Viva 4

A 59-year-old male, accepted for admission to the ICU from the Emergency Department (ED) following a severe traumatic brain injury, and now sedated, intubated and ventilated, is escorted to ICU by an ED Consultant.

What are the critical features of the handover that you would want to know?

The trainee may rant extensively; there should be some sort of structure to the answer

Prognostically relevant information

  • Mechanism of injury
  • Age of the patient (poor outcome risk increases by 20-30% in the over-60s)
  • Pupillary abnormalities (70-90% mortality with bilaterally absent light reflex)
  • Presence of hypotension (doubles mortality)
  • Presence of hypoxia (doubles the likelihood of a poor neurological outcome)
  • GCS on presentation (65% mortality if the GCS is 3)
  • CT scan abnormalities (absence of abnormalities equates to a better prognosis)

Pragmatic information

  • Grade of intubation
  • Other findings of primary survey (i.e. any associated injuries)
  • Neurosurgical plan
  • Plans form other surgical teams
  • Family - what is their understanding of this situation

Patient history:

  • Age, other demographics
  • Comorbidities
  • Allergies
  • Regular medications (antiplatelets or anticoagulants?)

Management history:

  • What has been given for induction at intubation
  • When was the last muscle relaxant given
  • When was the last neurological assessment
  • What did the last gas show (O2, CO2, sodium)
  • What sedation is the patient currently on
  • Whether tetanus vaccination has been given
The ED consultant does not have any of those details, they were just asked to bring the patient up. They know that the CT had some sort of "bleed" on it. 
How will you assess this patient now that you are looking after them? 

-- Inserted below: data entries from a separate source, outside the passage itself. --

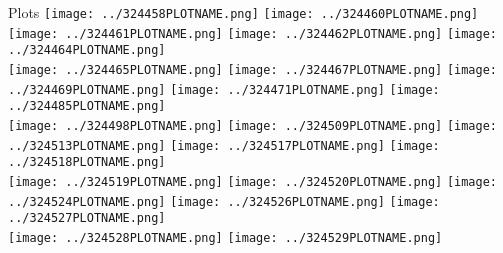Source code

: \begin{frame}\tiny
        \begin{block}{Plots}
		  \centering
                \texttt{[image: ../324458PLOTNAME.png]}
                \texttt{[image: ../324460PLOTNAME.png]}
                \texttt{[image: ../324461PLOTNAME.png]}
                \texttt{[image: ../324462PLOTNAME.png]}
                \texttt{[image: ../324464PLOTNAME.png]}\\
                \texttt{[image: ../324465PLOTNAME.png]}
                \texttt{[image: ../324467PLOTNAME.png]}
                \texttt{[image: ../324469PLOTNAME.png]}
                \texttt{[image: ../324471PLOTNAME.png]}
                \texttt{[image: ../324485PLOTNAME.png]}\\
                \texttt{[image: ../324498PLOTNAME.png]}
                \texttt{[image: ../324509PLOTNAME.png]}
                \texttt{[image: ../324513PLOTNAME.png]}
                \texttt{[image: ../324517PLOTNAME.png]}
                \texttt{[image: ../324518PLOTNAME.png]}\\
                \texttt{[image: ../324519PLOTNAME.png]}
                \texttt{[image: ../324520PLOTNAME.png]}
                \texttt{[image: ../324524PLOTNAME.png]}
                \texttt{[image: ../324526PLOTNAME.png]}
                \texttt{[image: ../324527PLOTNAME.png]}\\
                \texttt{[image: ../324528PLOTNAME.png]}
                \texttt{[image: ../324529PLOTNAME.png]}

\end{block}
\end{frame}
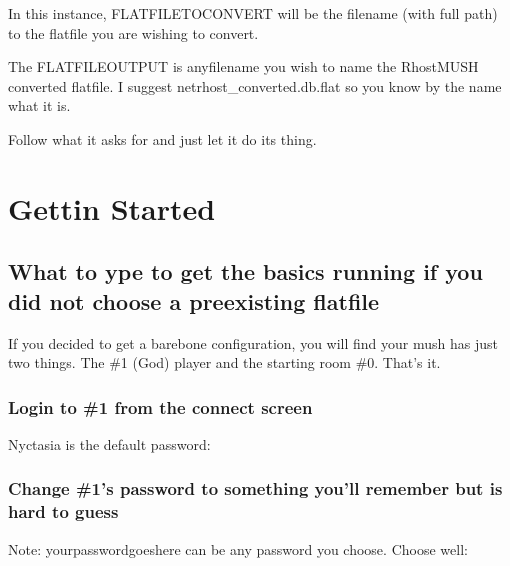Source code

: \documentclass[letterpaper,10pt,english]{sphinxmanual}
\begin{document}
\sphinxAtStartPar
In this instance, FLATFILETOCONVERT will be the filename (with full path) to
the flatfile you are wishing to convert.

\sphinxAtStartPar
The FLATFILEOUTPUT is anyfilename you wish to name the RhostMUSH converted
flatfile.  I suggest netrhost\_converted.db.flat so you know by the name
what it is.

\sphinxAtStartPar
Follow what it asks for and just let it do its thing.


\chapter{Gettin Started}
\label{\detokenize{gettingstarted:gettin-started}}\label{\detokenize{gettingstarted::doc}}

\section{What to ype to get the basics running if you did not choose a pre\sphinxhyphen{}existing flatfile}
\label{\detokenize{gettingstarted:what-to-ype-to-get-the-basics-running-if-you-did-not-choose-a-pre-existing-flatfile}}
\sphinxAtStartPar
If you decided to get a bare\sphinxhyphen{}bone configuration, you will find your mush has just two things.  The \#1 (God) player and the starting room \#0.  That’s it.


\subsection{Login to \#1 from the connect screen}
\label{\detokenize{gettingstarted:login-to-1-from-the-connect-screen}}
\sphinxAtStartPar
Nyctasia is the default password:

\begin{sphinxVerbatim}[commandchars=\\\{\}]
 
\end{sphinxVerbatim}


\subsection{Change \#1’s password to something you’ll remember but is hard to guess}
\label{\detokenize{gettingstarted:change-1-s-password-to-something-you-ll-remember-but-is-hard-to-guess}}
\sphinxAtStartPar
Note: yourpasswordgoeshere can be any password you choose.  Choose well:

\begin{sphinxVerbatim}[commandchars=\\\{\}]
 
\end{sphinxVerbatim}
\end{document}

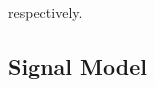 \documentclass[10pt,technote]{IEEEtran}
\newcommand{\1}{\mathbbm{1}}
\begin{document}
respectively. %

\subsection{Signal Model}
\end{document}
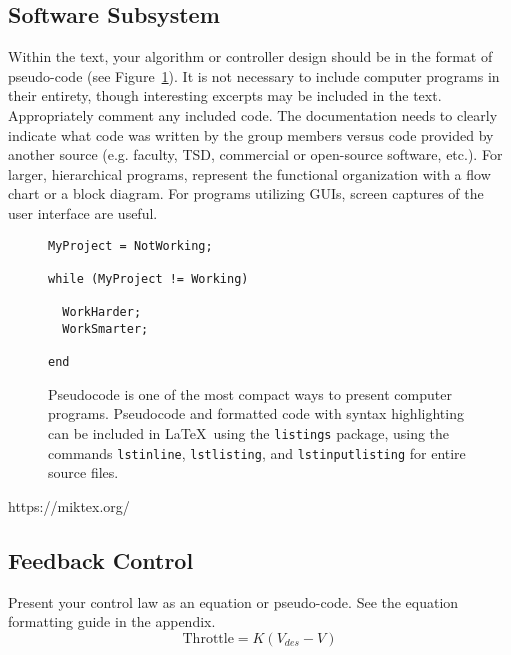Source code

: \documentclass{wsecapstone}
\begin{document}
\subsection{Software Subsystem}
Within the text, your algorithm or controller design should be in the format of pseudo-code (see Figure~\ref{f3}). It is not necessary to include computer programs in their entirety, though interesting excerpts may be included in the text. Appropriately comment any included code. The documentation needs to clearly indicate what code was written by the group members versus code provided by another source (e.g. faculty, TSD, commercial or open-source software, etc.).  For larger, hierarchical programs, represent the functional organization with a flow chart or a block diagram.  For programs utilizing GUIs, screen captures of the user interface are useful.   
\begin{figure}
\begin{lstlisting}
MyProject = NotWorking; 

while (MyProject != Working)

  WorkHarder;
  WorkSmarter;

end
\end{lstlisting}
\caption{Pseudocode is one of the most compact ways to present computer programs. Pseudocode and formatted code with syntax highlighting can be included in \LaTeX\ using the \lstinline{listings} package, using the commands \lstinline{lstinline}, \lstinline{lstlisting}, and \lstinline{lstinputlisting} for entire source files.}
\label{f3}
\end{figure}
  https://miktex.org/
\subsection{Feedback Control}
Present your control law as an equation or pseudo-code.   See the equation formatting guide in the appendix.  
\begin{equation}
\mbox{Throttle} = K (V_{des} - V)
\end{equation}
\end{document}
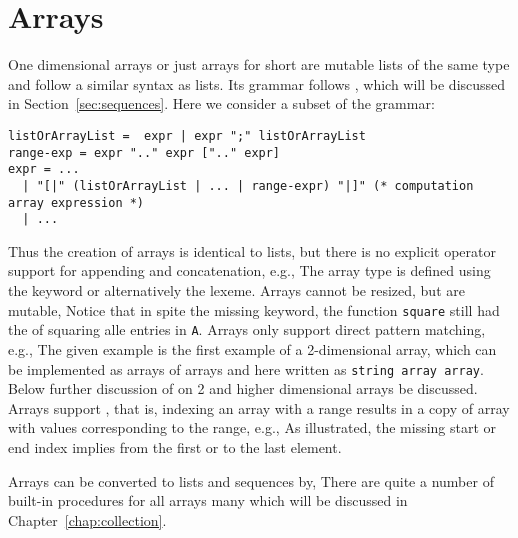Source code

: \section{Arrays}
\label{sec:arrays}
One dimensional arrays or just arrays for short are mutable lists of the same type and follow a similar syntax as lists. Its grammar follows , which will be discussed in Section~\ref{sec:sequences}. Here we consider a subset of the grammar:
%
\begin{lstlisting}[language=ebnf]
listOrArrayList =  expr | expr ";" listOrArrayList
range-exp = expr ".." expr [".." expr]
expr = ... 
  | "[|" (listOrArrayList | ... | range-expr) "|]" (* computation array expression *)
  | ...
\end{lstlisting}
%
Thus the creation of arrays is identical to lists, but there is no explicit operator support for appending and concatenation, e.g.,
%
%
The array type is defined using the  keyword or alternatively the \keyword{[]} lexeme. Arrays cannot be resized, but are mutable,
%
%
Notice that in spite the missing  keyword, the function \lstinline{square} still had the  of squaring alle entries in \lstinline{A}.  Arrays only support direct pattern matching, e.g.,
%
%
The given example is the first example of a 2-dimensional array, which can be implemented as arrays of arrays and here written as \lstinline!string array array!. Below further discussion of on 2 and higher dimensional arrays be discussed.  Arrays support , that is, indexing an array with a range results in a copy of array with values corresponding to the range, e.g.,
%
%
As illustrated, the missing start or end index implies from the first or to the last element.

Arrays can be converted to lists and sequences by,
%
%
There are quite a number of built-in procedures for all arrays many which will be discussed in Chapter~\ref{chap:collection}.

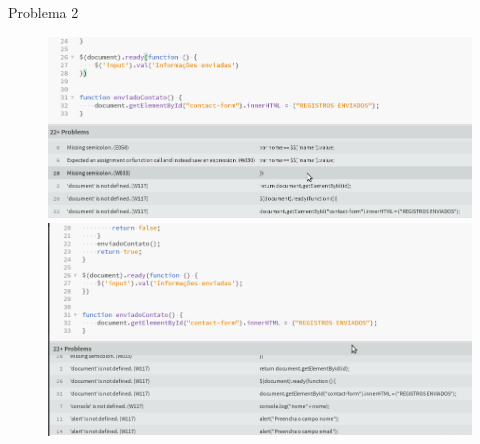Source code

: Problema 2
\begin{figure}[!htb]
\setcounter{figure}{0}
\centering
\begin{minipage}{.5\textwidth}
  \centering
  \includegraphics[width=.9\linewidth]{./img/hint2.png}
\end{minipage}%
\begin{minipage}{.5\textwidth}
  \centering
  \includegraphics[width=.7\linewidth]{./img/hint2-arrumado.png}
\end{minipage}
\end{figure}	



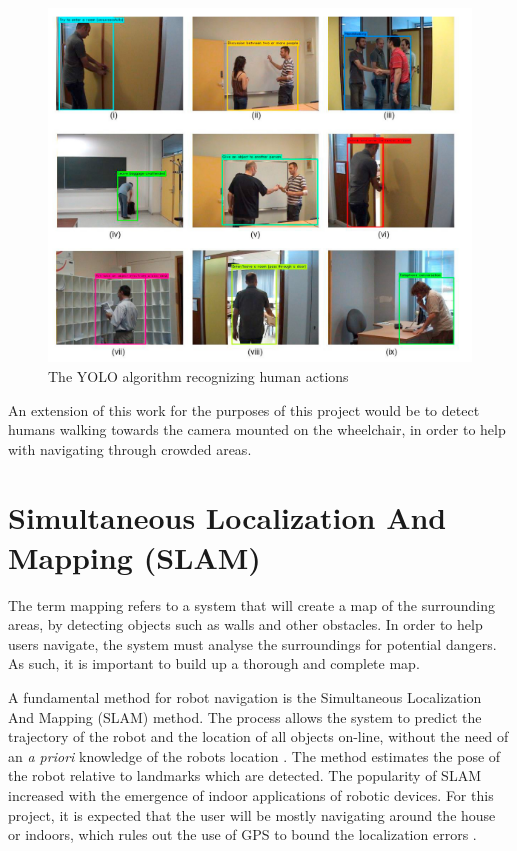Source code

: \documentclass[12pt,a4paper]{report}
\begin{document}
\begin{figure}[h!]
	\begin{center}
		\includegraphics[scale=0.4]{Images/Literature/YOLO_Action_Recognition.png}
		\caption{The YOLO algorithm recognizing human actions \citep{Shinde2018}}
	\end{center}
\end{figure}

An extension of this work for the purposes of this project would be to detect humans walking towards the camera mounted on the wheelchair, in order to help with navigating through crowded areas.


\section{Simultaneous Localization And Mapping (SLAM)}
The term mapping refers to a system that will create a map of the surrounding areas, by detecting objects such as walls and other obstacles. In order to help users navigate, the system must analyse the surroundings for potential dangers. As such, it is important to build up a thorough and complete map.

A fundamental method for robot navigation is the Simultaneous Localization And Mapping (SLAM) method. The process allows the system to predict the trajectory of the robot and the location of all objects on-line, without the need of an \textit{a priori} knowledge of the robots location \citep{Bailey2006a}. The method estimates the pose of the robot relative to landmarks which are detected. The popularity of SLAM increased with the emergence of indoor applications of robotic devices. For this project, it is expected that the user will be mostly navigating around the house or indoors, which rules out the use of GPS to bound the localization errors \citep{Cadena2016}.
\end{document}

There should again be some sort of system. Ideally, the system should resemble a primary survey.

A - assess the airway; is the tube in a good position?

B - assess the ventilator; are the settings appropriate?
      The PEEP should be minimised and there should be normoxia and normocapnea.
      - Is there any evidence of missed injuries, eg. subcutaneous emphysema, trachea off midline?

C - assess the haemodynamics:
      - what access is there? 
      - is the BP satisfactory?

D - What sedation is running? What are the neurological findings? Is there evidence of raised ICP?

E -  Expose the patient; is there any evidence of any other injuries?

The patient has previously been documented to have bilaterally reactive pupils, 3mm. On your examination the patient has a 7mm right-sided pupil and a 1mm left-sized pupil. 
What could account for this finding?

The patient appears to have some sort of brain herniation, which will be the first thing the exam candidate will say. With prompting, they should subsequently give some differentials for what might be the cause of a unilaterally different pupil. 

The patient has a unilateral mydriasis and a unilateral miosis.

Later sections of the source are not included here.